Coron Artery Dis. 1999 May;10(3):195-8. doi: 10.1097/00019501-199905000-00009.
This study attempted to assess in-vivo electromechanical changes following gradual coronary artery occlusion in a pig ameroid constrictor model using a novel three-dimensional left ventricular mapping system.
We measured unipolar and bipolar voltage potentials and local endocardial shortening in the ischemic lateral and non-ischemic anterior zones in animals at rest (n = 9) 5 weeks after the implantation of ameroid constrictors around the left circumflex artery. Echocardiography was used to assess regional contractility (percentage myocardial thickening), and an echo-contrast perfusion study was performed using acoustic densitometry methods. The ischemic lateral zone showed reduced myocardial perfusion at rest (peak intensity; 3.4 +/- 1.7 versus 20.7 +/- 14.8, P = 0.005), impaired mechanical function (percentage wall thickening 22 +/- 19% versus 40 +/- 11%, P = 0.03; local endocardial shortening 2.9 +/- 5.5% versus 11.7 +/- 2.1%, P = 0.002), and preserved electrical activity (unipolar voltage 12.4 +/- 4.7 versus 14.4 +/- 1.9 mV, P = 0.25; bipolar voltage 4.1 +/- 1.1 versus 3.8 +/- 1.5 mV, P = 0.62), compared with the anterior region.

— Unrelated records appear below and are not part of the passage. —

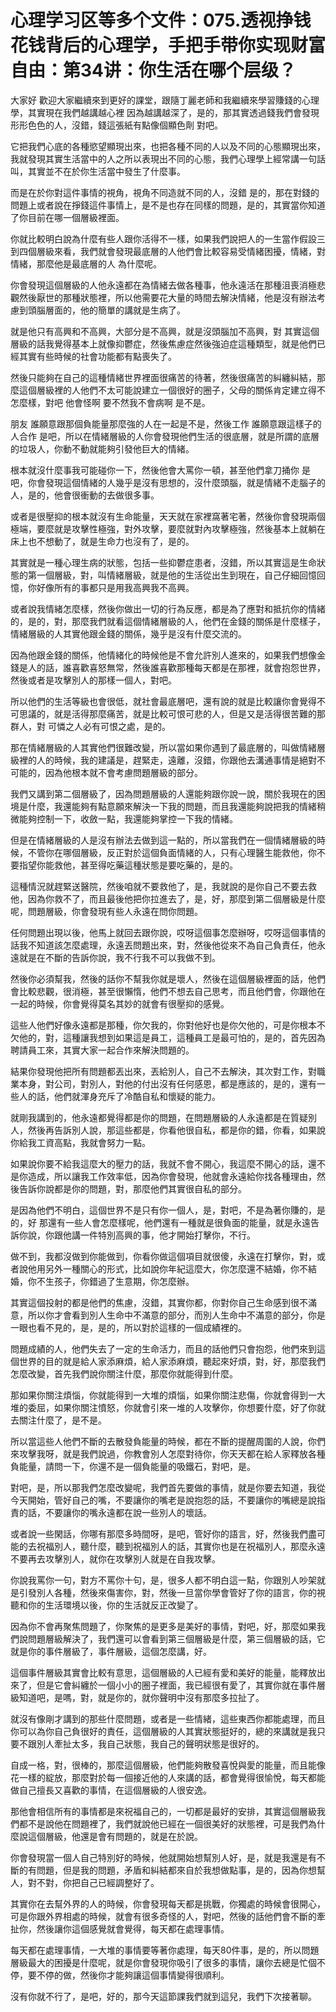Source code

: # 心理学习区等多个文件：075.透视挣钱花钱背后的心理学，手把手带你实现财富自由：第34讲：你生活在哪个层级？

大家好 歡迎大家繼續來到更好的課堂，跟隨丁麗老師和我繼續來學習賺錢的心理學，其實現在我們越講越心裡 因為越講越深了，是的，那其實透過錢我們會發現形形色色的人，沒錯，錢這張紙有點像個顯色劑 對吧。

它把我們心底的各種慾望顯現出來，也把各種不同的人以及不同的心態顯現出來，我就發現其實生活當中的人之所以表現出不同的心態，我們心理學上經常講一句話叫，其實並不在於你生活當中發生了什麼事。

而是在於你對這件事情的視角，視角不同造就不同的人，沒錯 是的，那在對錢的問題上或者說在掙錢這件事情上，是不是也存在同樣的問題，是的，其實當你知道了你目前在哪一個層級裡面。

你就比較明白說為什麼有些人跟你活得不一樣，如果我們說把人的一生當作假設三到四個層級來看，我們就會發現最底層的人他們會比較容易受情緒困擾，情緒，對 情緒，那麼他是最底層的人 為什麼呢。

你會發現這個層級的人他永遠都在為情緒去做各種事，他永遠活在那種沮喪消極悲觀然後厭世的那種狀態裡，所以他需要花大量的時間去解決情緒，他是沒有辦法考慮到頭腦層面的，他的簡單的講就是生病了。

就是他只有高興和不高興，大部分是不高興，就是沒頭腦加不高興，對 其實這個層級的話我覺得基本上就像抑鬱症，然後焦慮症然後強迫症這種類型，就是他們已經其實有些時候的社會功能都有點喪失了。

然後只能夠在自己的這種情緒世界裡面很痛苦的待著，然後很痛苦的糾纏糾結，那麼這個層級裡的人他們不太可能說建立一個很好的圈子，父母的關係肯定建立得不怎麼樣，對吧 他會怪啊 要不然我不會病啊 是不是。

朋友 誰願意跟那個負能量那麼強的人在一起是不是，然後工作 誰願意跟這樣子的人合作 是吧，所以在情緒層級的人你會發現他們生活的很底層，就是所謂的底層的垃圾人，你動不動就能夠引發他巨大的情緒。

根本就沒什麼事我可能碰你一下，然後他會大罵你一頓，甚至他們拿刀捅你 是吧，你會發現這個情緒的人幾乎是沒有思想的，沒什麼頭腦，就是情緒不走腦子的人，是的，他會很衝動的去做很多事。

或者是很壓抑的根本就沒有生命能量，天天就在家裡窩著宅著，然後你會發現兩個極端，要麼就是攻擊性極強，對外攻擊，要麼就對內攻擊極強，然後基本上就躺在床上也不想動了，就是生命力也沒有了，是的。

其實就是一種心理生病的狀態，包括一些抑鬱症患者，沒錯，所以其實這是生命狀態的第一個層級，對，叫情緒層級，就是他的生活從出生到現在，自己仔細回憶回憶，你好像所有的事都只是用我高興我不高興。

或者說我情緒怎麼樣，然後你做出一切的行為反應，都是為了應對和抵抗你的情緒的，是的，對，那麼我們就看這個情緒層級的人，他們在金錢的關係是什麼樣子，情緒層級的人其實他跟金錢的關係，幾乎是沒有什麼交流的。

因為他跟金錢的關係，他情緒化的時候他是不會允許別人進來的，如果我們想像金錢是人的話，誰喜歡喜怒無常，然後誰喜歡那種每天都是在那裡，就會抱怨世界，然後或者是攻擊別人的那樣一個人，對吧。

所以他們的生活等級也會很低，就社會最底層吧，還有說的就是比較讓你會覺得不可思議的，就是活得那麼痛苦，就是比較可恨可悲的人，但是又是活得很苦難的那群人，對 可憐之人必有可恨之處，是的。

那在情緒層級的人其實他們很難改變，所以當如果你遇到了最底層的，叫做情緒層級裡的人的時候，我的建議是，趕緊走，遠離，沒錯，你跟他去溝通事情是絕對不可能的，因為他根本就不會考慮問題層級的部分。

我們又講到第二個層級了，因為問題層級的人還能夠跟你說一說，關於我現在的困境是什麼，我還能夠有點意願來解決一下我的問題，而且我還能夠說把我的情緒稍微能夠控制一下，收斂一點，我還能夠掌控一下我的情緒。

但是在情緒層級的人是沒有辦法去做到這一點的，所以當我們在一個情緒層級的時候，不管你在哪個層級，反正對於這個負面情緒的人，只有心理醫生能救他，你不要指望你能救他，甚至得吃藥這種狀態是要吃藥的，是的。

這種情況就趕緊送醫院，然後咱就不要救他了，是，我就說的是你自己不要去救他，因為你救不了，而且最後他把你拉進去了，是，好，那麼到第二個層級是什麼呢，問題層級，你會發現有些人永遠在問你問題。

任何問題出現以後，他馬上就回去跟你說，哎呀這個事怎麼辦呀，哎呀這個事情的話我不知道該怎麼處理，永遠丟問題出來，對，然後他從來不為自己負責任，他永遠就是在不斷的告訴你說，我不行我不可以我做不到。

然後你必須幫我，然後的話你不幫我你就是壞人，然後在這個層級裡面的話，他們會比較悲觀，很消極，甚至很懶惰，他們不想去自己思考，而且他們會，你跟他在一起的時候，你會覺得莫名其妙的就會有很壓抑的感覺。

這些人他們好像永遠都是那種，你欠我的，你對他好也是你欠他的，可是你根本不欠他的，對，這種讓我想到如果這是員工，這種員工是最可怕的，是的，首先因為聘請員工來，其實大家一起合作來解決問題的。

結果你發現他把所有問題都丟出來，丟給別人，自己不去解決，其次對工作，對職業本身，對公司，對別人，對他的付出沒有任何感恩，都是應該的，是的，還有一些人的話，他們就渾身充斥了冷酷自私和懷疑的能力。

就剛我講到的，他永遠都覺得都是你的問題，在問題層級的人永遠都是在質疑別人，然後再告訴別人說，那這些都是，你看他很自私，都是你的錯，你看，如果說你給我工資高點，我就會努力一點。

如果說你要不給我這麼大的壓力的話，我就不會不開心，我這麼不開心的話，還不是你造成，所以讓我工作效率低，因為你會發現，他就會永遠給你找各種理由，然後告訴你說都是你的問題，對，那麼他們其實很自私的部分。

是因為他們不明白，這個世界不是只有你一個人，是，對吧，不是為著你賺的，是的，好 那還有一些人會怎麼樣呢，他們還有一種就是很負面的能量，就是永遠告訴你說，你跟他講一件特別高興的事，他才開始打擊你，不行。

做不到，我都沒做到你能做到，你看你做這個項目就很傻，永遠在打擊你，對，或者說他用另外一種關心的形式，比如說你年紀這麼大，你怎麼還不結婚，你不結婚，你不生孩子，你錯過了生意期，你怎麼辦。

其實這個投射的都是他們的焦慮，沒錯，其實你都，你對你自己生命感到很不滿意，所以你才會看到別人生命中不滿意的部分，而別人生命中不滿意的部分，你是一眼也看不見的，是，是的，所以對於這樣的一個成績裡的。

問題成績的人，他們失去了一定的生命活力，而且的話他們只會抱怨，他們來到這個世界的目的就是給人家添麻煩，給人家添麻煩，聽起來好煩，對，好，那麼我們怎麼改變，首先我們說你關注什麼，那麼你就能得到什麼。

那如果你關注煩惱，你就能得到一大堆的煩惱，如果你關注悲傷，你就會得到一大堆的委屈，如果你關注憤怒，你就會引來一堆的人攻擊你，你想要什麼，好了你就去關注什麼了，是不是。

所以當這些人他們不斷的去散發負能量的時候，都在不斷的提醒周圍的人說，你們來攻擊我呀，就是我們說過，你教會別人怎麼對待你，你天天都在給人家釋放各種負能量，請問一下，你還不是一個負能量的吸鐵石，對吧，是。

對吧，是，所以那我們怎麼改變呢，我們首先要做的事情，就是你要去知道，我從今天開始，管好自己的嘴，不要讓你的嘴老是說抱怨的話，不要讓你的嘴總是說指責的話，不要讓你的嘴永遠都在說一些別人的壞話。

或者說一些閑話，你哪有那麼多時間呀，是吧，管好你的語言，好，然後我們盡可能的去祝福別人，聽什麼，聽到祝福別人的話，其實你也是在祝福別人，那麼永遠不要再去攻擊別人，就你在攻擊別人就是在自我攻擊。

你說我罵你一句，對方不罵你十句，是，很多人都不明白這一點，你跟別人吵架就是引發別人各種，然後來傷害你，對，然後一旦當你學會管好了你的語言，你的視聽和你的生活環境以後，你的生活就反正改變了。

因為你不會再聚焦問題了，你聚焦的是更多是美好的事情，對吧，好，那麼如果我們說問題層級解決了，我們還可以會看到第三個層級是什麼，第三個層級的話，它就是你的事件層級了，事件層級，這個怎麼講，好。

這個事件層級其實會比較有意思，這個層級的人已經有愛和美好的能量，能釋放出來了，但是它會糾纏於一個小小的圈子裡面，我已經很有愛了，其實你就在事件層級知道吧，是嗎，對，就是你的，就你聲明中沒有那麼多拉扯了。

就沒有像剛才講到的那些什麼問題，或者是一些情緒，這些東西你都能處理，而且你可以為你自己負很好的責任，這個層級的人其實狀態挺好的，總的來講就是我只要不跟別人牽扯太多，我自己狀態，我自己的聲明狀態是很好的。

自成一格，對，很棒的，那麼這個層級，他們能夠散發喜悅與愛的能量，而且能像花一樣的綻放，那麼對於每一個接近他的人來講的話，都會覺得很愉悅，每天都能做自己擅長又喜歡的事情，在這個層級的人很安逸。

那他會相信所有的事情都是來祝福自己的，一切都是最好的安排，其實這個層級我們都不是說他在問題裡了，我們就說他已經在一個很美好的狀態裡，可是我們為什麼說這個層級，他還是會有問題的，就是在於說。

你會發現當一個人自己特別好的時候，他就開始想幫別人好，是，就是我還是有不斷的有問題，但是我的問題，矛盾和糾結都來自於我想做點事，是的，因為你想幫人，對不對，你把自己已經調整好了。

其實你在去幫外界的人的時候，你會發現每天都是挑戰，你獨處的時候會很開心，可是你跟外界相處的時候，就會有很多奇怪的人，對吧，然後的話他們會不斷的牽扯你，然後讓你這個感覺就會覺得，每天都在處理事情。

每天都在處理事情，一大堆的事情要等著你處理，每天80件事，是的，所以問題層級最大的困擾是什麼呢，就是你會發現你吸引了很多的事情，讓你去總是忙個不停，要不停的做，然後你才能夠讓這個事情變得很順利。

沒有你就不行了，是吧，好的，那今天這節課我們就到這兒，我們下次接著聊。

Gradual coronary artery occlusion resulting in regional reduced perfusion and function at rest (i.e. hibernating myocardium) is characterized by preserved electrical activity. An electromechanical left ventricular mapping procedure such as the one described here may be of diagnostic value for identifying the hibernating myocardium.
本研究试图使用一种新型三维左心室标测系统,在猪冠状动脉Ameroid缩窄模型中评估冠状动脉逐渐闭塞后的体内机电变化。
我们测量了在左旋支动脉周围植入Ameroid缩窄器5周后处于静息状态的动物(n = 9)缺血性侧壁和非缺血性前壁区域的单极和双极电压电位以及局部心内膜缩短情况。使用超声心动图评估区域收缩性(心肌增厚百分比),并采用声学密度测定法进行超声造影灌注研究。与前壁区域相比,缺血性侧壁区域静息时心肌灌注降低(峰值强度;3.4±1.7对20.7±14.8,P = 0.005),机械功能受损(室壁增厚百分比22±19%对40±11%,P = 0.03;局部心内膜缩短2.9±5.5%对11.7±2.1%,P = 0.002),但电活动保留(单极电压12.4±4.7对14.4±1.9 mV,P = 0.25;双极电压4.1±1.1对3.8±1.5 mV,P = 0.62)。
冠状动脉逐渐闭塞导致静息时区域灌注和功能降低(即冬眠心肌)的特征是电活动保留。本文所述的这种左心室机电标测程序可能对识别冬眠心肌具有诊断价值。